According to Reuters, Wells charged $95 to $125 for the contested appraisals, which cost the company only $50 or less, and hid them in murky categories on mortgage statements. Ultimately, reports Reuters, this added hundreds or thousands of dollars to the mortgage loans of already indebted borrowers.
“Defendants are aware that it is improper to mark-up the fees assessed on borrowers’ accounts for default-related services,” wrote the plantiffs’ attorneys. “Therefore, defendants fraudulently conceal these fees on borrowers’ accounts...identifying them on mortgage statements with cryptic descriptions such as 'Other Charges' or 'Other Fees.'"
Lawyers for Wells Fargo called the claims "far-fetched" in court filings, reports Reuters, claiming that the US regulators have acknowledged that bank fees similar to the ones in questions can include a profit margin.
The case adds to the mounting scandals that in recent months have plagued the biggest bank in the country.
In August, Wells Fargo agreed to pay a $4.1 million to settle allegations that it charged illegal fees and misled student-loan borrowers. A month later, Wells was fined $185 million by California and federal regulators for going too far in the pursuit of sales goals by signing up millions of customers for costly financial products that they didn't request.
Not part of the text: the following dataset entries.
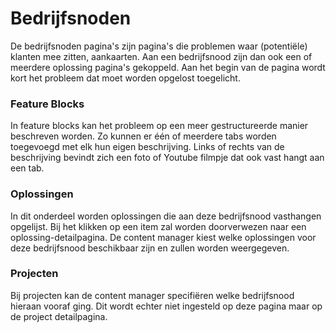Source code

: # Bedrijfsnoden

De bedrijfsnoden pagina's zijn pagina's die problemen waar \(potentiële\) klanten mee zitten, aankaarten. Aan een bedrijfsnood zijn dan ook een of meerdere oplossing pagina's gekoppeld. Aan het begin van de pagina wordt kort het probleem dat moet worden opgelost toegelicht.

### Feature Blocks

In feature blocks kan het probleem op een meer gestructureerde manier beschreven worden. Zo kunnen er één of meerdere tabs worden toegevoegd met elk hun eigen beschrijving. Links of rechts van de beschrijving bevindt zich een foto of Youtube filmpje dat ook vast hangt aan een tab.

### Oplossingen

In dit onderdeel worden oplossingen die aan deze bedrijfsnood vasthangen opgelijst. Bij het klikken op een item zal worden doorverwezen naar een oplossing-detailpagina. De content manager kiest welke oplossingen voor deze bedrijfsnood beschikbaar zijn en zullen worden weergegeven.

### Projecten

Bij projecten kan de content manager specifiëren welke bedrijfsnood hieraan vooraf ging. Dit wordt echter niet ingesteld op deze pagina maar op de project detailpagina.


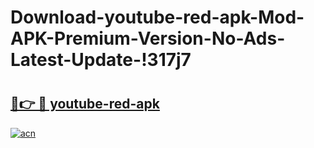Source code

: # Download-youtube-red-apk-Mod-APK-Premium-Version-No-Ads-Latest-Update-!317j7

# <h2><a href="https://vtumid.esa.edu.pl?title=youtube-red-apk&ref=317j7">🔗👉 🔴 youtube-red-apk</a></h2>

[![acn](https://github.com/user-attachments/assets/0f9c940e-d8b0-45ae-aac7-cd30a18b3e1c)](https://vtumid.esa.edu.pl?title=youtube-red-apk&ref=317j7)

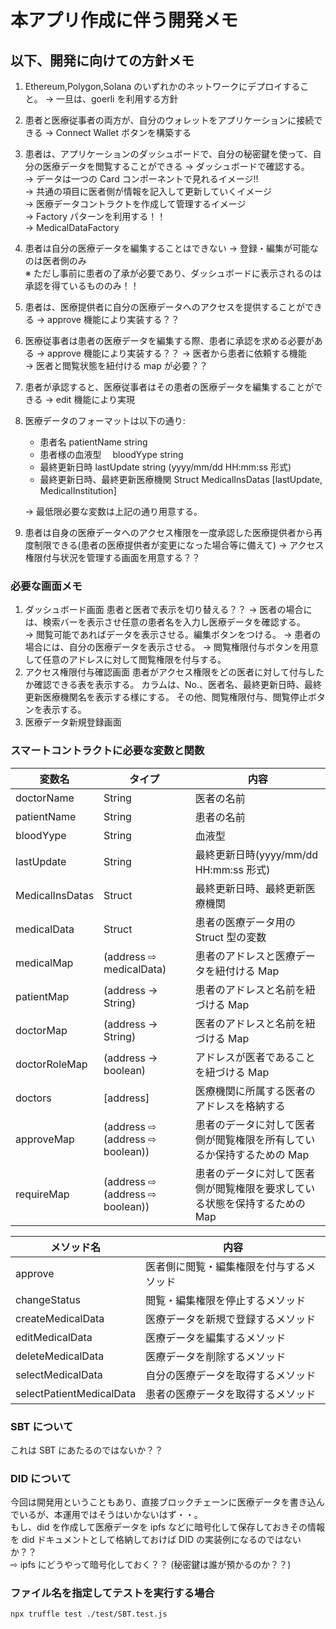 # 本アプリ作成に伴う開発メモ

## 以下、開発に向けての方針メモ

1. Ethereum,Polygon,Solana のいずれかのネットワークにデプロイすること。
   → 一旦は、goerli を利用する方針

2. 患者と医療従事者の両方が、自分のウォレットをアプリケーションに接続できる
   → Connect Wallet ボタンを構築する

3. 患者は、アプリケーションのダッシュボードで、自分の秘密鍵を使って、自分の医療データを閲覧することができる
   → ダッシュボードで確認する。  
   → データは一つの Card コンポーネントで見れるイメージ!!  
   → 共通の項目に医者側が情報を記入して更新していくイメージ  
   → 医療データコントラクトを作成して管理するイメージ  
   → Factory パターンを利用する！！  
   → MedicalDataFactory

4. 患者は自分の医療データを編集することはできない
   → 登録・編集が可能なのは医者側のみ  
    ※ ただし事前に患者の了承が必要であり、ダッシュボードに表示されるのは承認を得ているもののみ！！

5. 患者は、医療提供者に自分の医療データへのアクセスを提供することができる
   → approve 機能により実装する？？

6. 医療従事者は患者の医療データを編集する際、患者に承認を求める必要がある
   → approve 機能により実装する？？
   → 医者から患者に依頼する機能  
   → 医者と閲覧状態を紐付ける map が必要？？

7. 患者が承認すると、医療従事者はその患者の医療データを編集することができる
   → edit 機能により実現

8. 医療データのフォーマットは以下の通り:

   - 患者名 patientName string
   - 患者様の血液型　 bloodYype string
   - 最終更新日時 lastUpdate string (yyyy/mm/dd HH:mm:ss 形式)
   - 最終更新日時、最終更新医療機関 Struct MedicalInsDatas
     [lastUpdate, MedicalInstitution]

   → 最低限必要な変数は上記の通り用意する。

9. 患者は自身の医療データへのアクセス権限を一度承認した医療提供者から再度制限できる(患者の医療提供者が変更になった場合等に備えて)
   → アクセス権限付与状況を管理する画面を用意する？？

### 必要な画面メモ

1.  ダッシュボード画面
    患者と医者で表示を切り替える？？
    → 医者の場合には、検索バーを表示させ任意の患者名を入力し医療データを確認する。  
     → 閲覧可能であればデータを表示させる。編集ボタンをつける。
    → 患者の場合には、自分の医療データを表示させる。 → 閲覧権限付与ボタンを用意して任意のアドレスに対して閲覧権限を付与する。
2.  アクセス権限付与確認画面
    患者がアクセス権限をどの医者に対して付与したか確認できる表を表示する。
    カラムは、No.、医者名、最終更新日時、最終更新医療機関名を表示する様にする。
    その他、閲覧権限付与、閲覧停止ボタンを表示する。
3.  医療データ新規登録画面

### スマートコントラクトに必要な変数と関数

| 変数名          | タイプ                          | 内容                                                                       |
| --------------- | ------------------------------- | -------------------------------------------------------------------------- |
| doctorName      | String                          | 医者の名前                                                                 |
| patientName     | String                          | 患者の名前                                                                 |
| bloodYype       | String                          | 血液型                                                                     |
| lastUpdate      | String                          | 最終更新日時(yyyy/mm/dd HH:mm:ss 形式)                                     |
| MedicalInsDatas | Struct                          | 最終更新日時、最終更新医療機関                                             |
| medicalData     | Struct                          | 患者の医療データ用の Struct 型の変数                                       |
| medicalMap      | (address ⇨ medicalData)         | 患者のアドレスと医療データを紐付ける Map                                   |
| patientMap      | (address → String)              | 患者のアドレスと名前を紐づける Map                                         |
| doctorMap       | (address → String)              | 医者のアドレスと名前を紐づける Map                                         |
| doctorRoleMap   | (address → boolean)             | アドレスが医者であることを紐づける Map                                     |
| doctors         | [address]                       | 医療機関に所属する医者のアドレスを格納する                                 |
| approveMap      | (address ⇨ (address ⇨ boolean)) | 患者のデータに対して医者側が閲覧権限を所有しているか保持するための Map     |
| requireMap      | (address ⇨ (address ⇨ boolean)) | 患者のデータに対して医者側が閲覧権限を要求している状態を保持するための Map |

| メソッド名               | 内容                                     |
| ------------------------ | ---------------------------------------- |
| approve                  | 医者側に閲覧・編集権限を付与するメソッド |
| changeStatus             | 閲覧・編集権限を停止するメソッド         |
| createMedicalData        | 医療データを新規で登録するメソッド       |
| editMedicalData          | 医療データを編集するメソッド             |
| deleteMedicalData        | 医療データを削除するメソッド             |
| selectMedicalData        | 自分の医療データを取得するメソッド       |
| selectPatientMedicalData | 患者の医療データを取得するメソッド       |

### SBT について

これは SBT にあたるのではないか？？

### DID について

今回は開発用ということもあり、直接ブロックチェーンに医療データを書き込んでいるが、本運用ではそうはいかないはず・・。  
もし、did を作成して医療データを ipfs などに暗号化して保存しておきその情報を did ドキュメントとして格納しておけば DID の実装例になるのではないか？？  
⇨ ipfs にどうやって暗号化しておく？？ (秘密鍵は誰が預かるのか？？)

### ファイル名を指定してテストを実行する場合

`npx truffle test ./test/SBT.test.js`
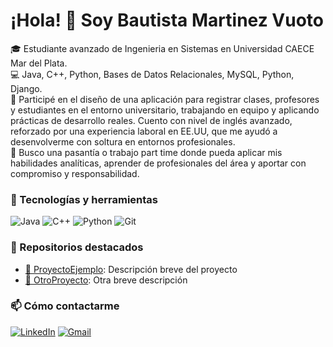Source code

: # ¡Hola! 👋 Soy Bautista Martinez Vuoto

🎓 Estudiante avanzado de Ingenieria en Sistemas en Universidad CAECE Mar del Plata.<br>
💻 Java, C++, Python, Bases de Datos Relacionales, MySQL, Python, Django.<br>
📘 Participé en el diseño de una aplicación para registrar clases, profesores y estudiantes en el entorno universitario, trabajando en equipo y aplicando prácticas de desarrollo reales.
    Cuento con nivel de inglés avanzado, reforzado por una experiencia laboral en EE.UU, que me ayudó a desenvolverme con soltura en entornos profesionales.<br>
🚀 Busco una pasantía o trabajo part time donde pueda aplicar mis habilidades analíticas, aprender de profesionales del área y aportar con compromiso y responsabilidad.<br>

### 🧰 Tecnologías y herramientas
![Java](https://img.shields.io/badge/Java-ED8B00?style=for-the-badge&logo=java&logoColor=white)
![C++](https://img.shields.io/badge/C++-00599C?style=for-the-badge&logo=c%2b%2b&logoColor=white)
![Python](https://img.shields.io/badge/Python-3776AB?style=for-the-badge&logo=python&logoColor=white)
![Git](https://img.shields.io/badge/Git-F05032?style=for-the-badge&logo=git&logoColor=white)

### 📂 Repositorios destacados
- [📌 ProyectoEjemplo](https://github.com/usuario/proyectoejemplo): Descripción breve del proyecto
- [📌 OtroProyecto](https://github.com/usuario/otroproyecto): Otra breve descripción

### 📫 Cómo contactarme
[![LinkedIn](https://img.shields.io/badge/LinkedIn-blue?style=for-the-badge&logo=linkedin&logoColor=white)](https://www.linkedin.com/in/bautista-martinez-vuoto-728730247/)
[![Gmail](https://img.shields.io/badge/Gmail-D14836?style=for-the-badge&logo=gmail&logoColor=white)](mailto:bautistamartinezvuoto@gmail.com)

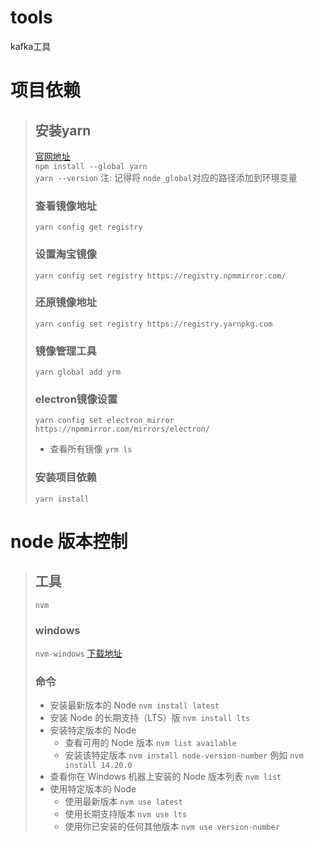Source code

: # tools
kafka工具

# 项目依赖
>## 安装yarn
>[官网地址](https://yarn.bootcss.com/) <br>
> `npm install --global yarn` <br>
> `yarn --version`
> 注: 记得将 `node_global`对应的路径添加到环境变量
> ### 查看镜像地址
> `yarn config get registry`
> ### 设置淘宝镜像
> `yarn config set registry https://registry.npmmirror.com/`
> ### 还原镜像地址
> `yarn config set registry https://registry.yarnpkg.com`
> ### 镜像管理工具
> `yarn global add yrm`
> ### electron镜像设置
> `yarn config set electron_mirror https://npmmirror.com/mirrors/electron/`
>   - 查看所有镜像
>       `yrm ls`
> ### 安装项目依赖
> `yarn install`

# node 版本控制
> ## 工具
> `nvm`
> ### windows
> `nvm-windows`
> [下载地址](https://github.com/coreybutler/nvm-windows)
> <br>
> ### 命令
> - 安装最新版本的 Node
> `nvm install latest`
> - 安装 Node 的长期支持（LTS）版
> `nvm install lts`
> - 安装特定版本的 Node
>   - 查看可用的 Node 版本
>   `nvm list available`
>   - 安装该特定版本
>   `nvm install node-version-number` 例如 `nvm install 14.20.0`
> - 查看你在 Windows 机器上安装的 Node 版本列表
> `nvm list`
> - 使用特定版本的 Node
>   - 使用最新版本 `nvm use latest`
>   - 使用长期支持版本 `nvm use lts`
>   - 使用你已安装的任何其他版本 `nvm use version-number`
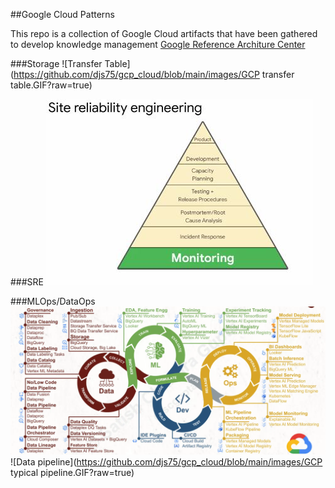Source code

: ##Google Cloud Patterns

This repo is a collection of Google Cloud artifacts that have been gathered to develop knowledge management
[Google Reference Architure Center](https://cloud.google.com/architecture)

###Storage
![Transfer Table](https://github.com/djs75/gcp_cloud/blob/main/images/GCP transfer table.GIF?raw=true)

###SRE
![SRE pryamid](https://github.com/djs75/gcp_cloud/blob/main/images/GCP%20SRE%20monitoring.JPG?raw=true)

###MLOps/DataOps
![MLOps](https://github.com/djs75/gcp_cloud/blob/main/images/gcp_mlops.png?raw=true)
![Data pipeline](https://github.com/djs75/gcp_cloud/blob/main/images/GCP typical pipeline.GIF?raw=true)

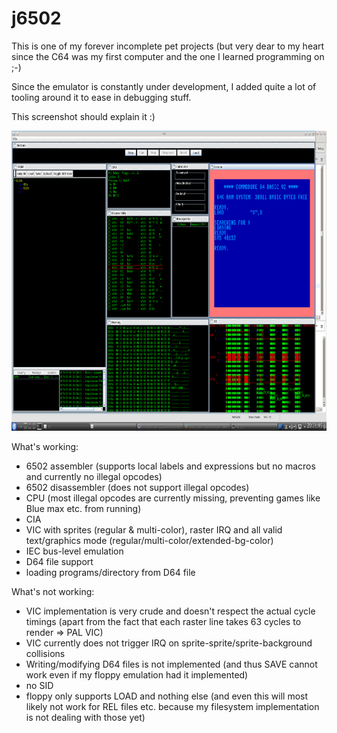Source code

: # j6502

This is one of my forever incomplete pet projects (but very dear to my heart since the C64 was my first computer and the one I learned programming on ;-)

Since the emulator is constantly under development, I added quite a lot of tooling around it to ease in debugging stuff.

This screenshot should explain it :)

<img src="https://github.com/toby1984/j6502/blob/master/screenshot.png?raw=true" width="640" height="480" />

What's working:

- 6502 assembler (supports local labels and expressions but no macros and currently no illegal opcodes)
- 6502 disassembler (does not support illegal opcodes) 
- CPU (most illegal opcodes are currently missing, preventing games like Blue max etc. from running)
- CIA 
- VIC with sprites (regular & multi-color), raster IRQ and all valid text/graphics mode (regular/multi-color/extended-bg-color)
- IEC bus-level emulation 
- D64 file support
- loading programs/directory from D64 file

What's not working:

- VIC implementation is very crude and doesn't respect the actual cycle timings (apart from the fact that each raster line takes 63 cycles to render => PAL VIC)
- VIC currently does not trigger IRQ on sprite-sprite/sprite-background collisions
- Writing/modifying D64 files is not implemented (and thus SAVE cannot work even if my floppy emulation had it implemented)
- no SID
- floppy only supports LOAD and nothing else (and even this will most likely not work for REL files etc. because my filesystem implementation is not dealing with those yet)
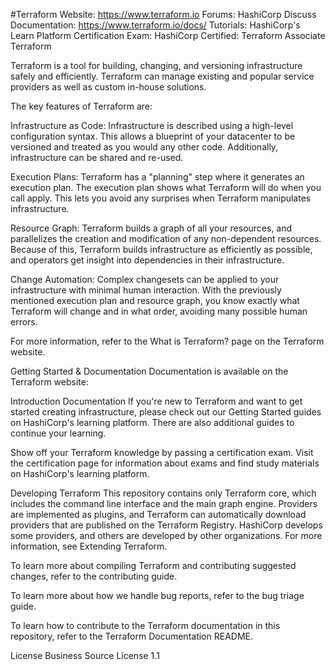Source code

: #Terraform
Website: https://www.terraform.io
Forums: HashiCorp Discuss
Documentation: https://www.terraform.io/docs/
Tutorials: HashiCorp's Learn Platform
Certification Exam: HashiCorp Certified: Terraform Associate
Terraform

Terraform is a tool for building, changing, and versioning infrastructure safely and efficiently. Terraform can manage existing and popular service providers as well as custom in-house solutions.

The key features of Terraform are:

Infrastructure as Code: Infrastructure is described using a high-level configuration syntax. This allows a blueprint of your datacenter to be versioned and treated as you would any other code. Additionally, infrastructure can be shared and re-used.

Execution Plans: Terraform has a "planning" step where it generates an execution plan. The execution plan shows what Terraform will do when you call apply. This lets you avoid any surprises when Terraform manipulates infrastructure.

Resource Graph: Terraform builds a graph of all your resources, and parallelizes the creation and modification of any non-dependent resources. Because of this, Terraform builds infrastructure as efficiently as possible, and operators get insight into dependencies in their infrastructure.

Change Automation: Complex changesets can be applied to your infrastructure with minimal human interaction. With the previously mentioned execution plan and resource graph, you know exactly what Terraform will change and in what order, avoiding many possible human errors.

For more information, refer to the What is Terraform? page on the Terraform website.

Getting Started & Documentation
Documentation is available on the Terraform website:

Introduction
Documentation
If you're new to Terraform and want to get started creating infrastructure, please check out our Getting Started guides on HashiCorp's learning platform. There are also additional guides to continue your learning.

Show off your Terraform knowledge by passing a certification exam. Visit the certification page for information about exams and find study materials on HashiCorp's learning platform.

Developing Terraform
This repository contains only Terraform core, which includes the command line interface and the main graph engine. Providers are implemented as plugins, and Terraform can automatically download providers that are published on the Terraform Registry. HashiCorp develops some providers, and others are developed by other organizations. For more information, see Extending Terraform.

To learn more about compiling Terraform and contributing suggested changes, refer to the contributing guide.

To learn more about how we handle bug reports, refer to the bug triage guide.

To learn how to contribute to the Terraform documentation in this repository, refer to the Terraform Documentation README.

License
Business Source License 1.1
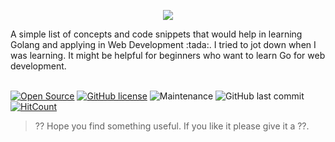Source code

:<p align="center">
  <img  src="https://user-images.githubusercontent.com/33368759/80697133-2a085b00-8af6-11ea-9506-903486db94c1.png">
</p>
A simple list of concepts and code snippets that would help in learning Golang and applying in Web Development :tada:. I tried to jot down when I was learning. It might be helpful for beginners who want to learn Go for web development.
<br />
<br />

[![Open Source](https://badges.frapsoft.com/os/v1/open-source.svg?v=103)](https://opensource.org/)
[![GitHub license](https://img.shields.io/github/license/debck/Learning-Go?style=flat-square)](https://github.com/debck/Learning-Go/blob/master/LICENSE)  ![Maintenance](https://img.shields.io/maintenance/yes/2020?style=flat-square) ![GitHub last commit](https://img.shields.io/github/last-commit/debck/Learning-Go?style=flat-square)
[![HitCount](http://hits.dwyl.com/debck/Learning-Go.svg)](http://hits.dwyl.com/debck/Learning-Go)


> ?? Hope you find something useful. If you like it please give it a ??.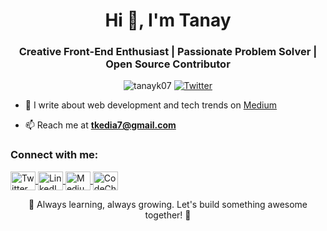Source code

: <h1 align="center">Hi 👋, I'm Tanay</h1>
<h3 align="center">Creative Front-End Enthusiast | Passionate Problem Solver | Open Source Contributor</h3>

<p align="center">
  <img src="https://komarev.com/ghpvc/?username=tanayk07&label=Profile%20Views&color=0e75b6&style=flat" alt="tanayk07" />
  <a href="https://twitter.com/tanaykedia_7" target="_blank">
    <img src="https://img.shields.io/twitter/follow/tanaykedia_7?logo=twitter&style=for-the-badge" alt="Twitter" />
  </a>
</p>

- 📝 I write about web development and tech trends on [Medium](https://medium.com/@tanaykedia)

- 📫 Reach me at **tkedia7@gmail.com**

<h3 align="left">Connect with me:</h3>
<p align="left">
  <a href="https://twitter.com/tanaykedia_7" target="_blank">
    <img align="center" src="https://raw.githubusercontent.com/rahuldkjain/github-profile-readme-generator/master/src/images/icons/Social/twitter.svg" alt="Twitter" height="30" width="40" />
  </a>
  <a href="https://linkedin.com/in/tanaykedia" target="_blank">
    <img align="center" src="https://raw.githubusercontent.com/rahuldkjain/github-profile-readme-generator/master/src/images/icons/Social/linked-in-alt.svg" alt="LinkedIn" height="30" width="40" />
  </a>
  <a href="https://medium.com/@tanaykedia" target="_blank">
    <img align="center" src="https://cdn.jsdelivr.net/npm/simple-icons@3.1.0/icons/medium.svg" alt="Medium" height="30" width="40" />
  </a>
  <a href="https://www.codechef.com/users/tan_7" target="_blank">
    <img align="center" src="https://cdn.jsdelivr.net/npm/simple-icons@3.1.0/icons/codechef.svg" alt="CodeChef" height="30" width="40" />
  </a>
</p>

<p align="center">
  🚀 Always learning, always growing. Let's build something awesome together! 🌟
</p>
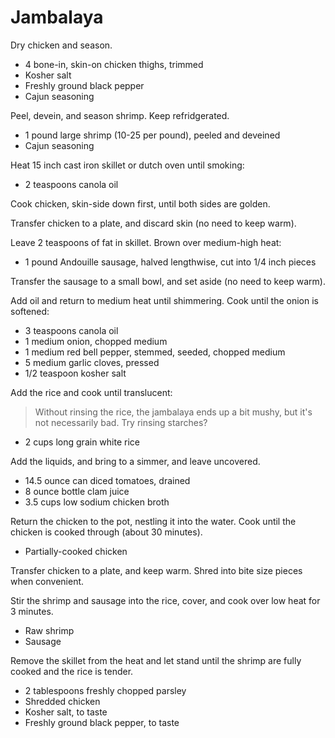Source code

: Jambalaya
=========

Dry chicken and season.

- 4 bone-in, skin-on chicken thighs, trimmed
- Kosher salt
- Freshly ground black pepper
- Cajun seasoning

Peel, devein, and season shrimp. Keep refridgerated.

- 1 pound large shrimp (10-25 per pound), peeled and deveined
- Cajun seasoning

Heat 15 inch cast iron skillet or dutch oven until smoking:

- 2 teaspoons canola oil

Cook chicken, skin-side down first, until both sides are golden.

Transfer chicken to a plate, and discard skin (no need to keep warm).

Leave 2 teaspoons of fat in skillet. Brown over medium-high heat:

- 1 pound Andouille sausage, halved lengthwise, cut into 1/4 inch pieces

Transfer the sausage to a small bowl, and set aside (no need to keep warm).

Add oil and return to medium heat until shimmering. Cook until the onion is softened:

- 3 teaspoons canola oil
- 1 medium onion, chopped medium
- 1 medium red bell pepper, stemmed, seeded, chopped medium
- 5 medium garlic cloves, pressed
- 1/2 teaspoon kosher salt

Add the rice and cook until translucent:

> Without rinsing the rice, the jambalaya ends up a bit mushy, but it's not necessarily bad. Try rinsing starches?

- 2 cups long grain white rice

Add the liquids, and bring to a simmer, and leave uncovered.

- 14.5 ounce can diced tomatoes, drained
- 8 ounce bottle clam juice
- 3.5 cups low sodium chicken broth

Return the chicken to the pot, nestling it into the water. Cook until the chicken is cooked through (about 30 minutes).

- Partially-cooked chicken

Transfer chicken to a plate, and keep warm. Shred into bite size pieces when convenient.

Stir the shrimp and sausage into the rice, cover, and cook over low heat for 3 minutes.

- Raw shrimp
- Sausage

Remove the skillet from the heat and let stand until the shrimp are fully cooked and the rice is tender.

- 2 tablespoons freshly chopped parsley
- Shredded chicken
- Kosher salt, to taste
- Freshly ground black pepper, to taste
The latter was the largest fine ever levied by the 5-year-old, federal Consumer Financial Protection Bureau against a financial institution.
In the wake of the fraudulent account scandal, Wells Fargo apologized, fired thousands of employees over inappropriate sales conduct, and offered refunds to affected customers. The company's former chef executive, John Stumpf, abruptly retired in the face of mounting criticism.
This week the company even launched a national television advertising campaign to try to redeem its battered brand after the biggest scandal in its 164-year existence.
"My primary objective is to restore trust in Wells Fargo – restore pride in our company and mission. That may seem like a long ways off today, but I promise you we will," new CEO Tim Sloan told employees at a company-wide meeting last week, as the Associated Press reported.
Despite the troubles, the bank reported in its latest quarterly report in September that revenue, average loans, and average deposit amounts were up from the same quarter last year. Though as one recent survey predicts, there may be more financial trouble yet to come.
“Our projections indicate Wells Fargo will lose $99B in deposits and $4B in revenues over the next 12-18 months as a direct result of the scandal, dealing a hard blow to the bank’s finances,” wrote cg42, a New York City management consulting firm, in a report of results from a recent, online survey.
The firm surveyed 1,000 Wells Fargo customers and 500 customers from its competitors, including Bank of America, Chase, and Citibank. It found, among other things, that while only 3 percent of Wells Fargo’s customers report being affected by the scandal, 30 percent say they are actively exploring other banking options. According to cg42, 14 percent have already decided to switch banks as a result of the scandal.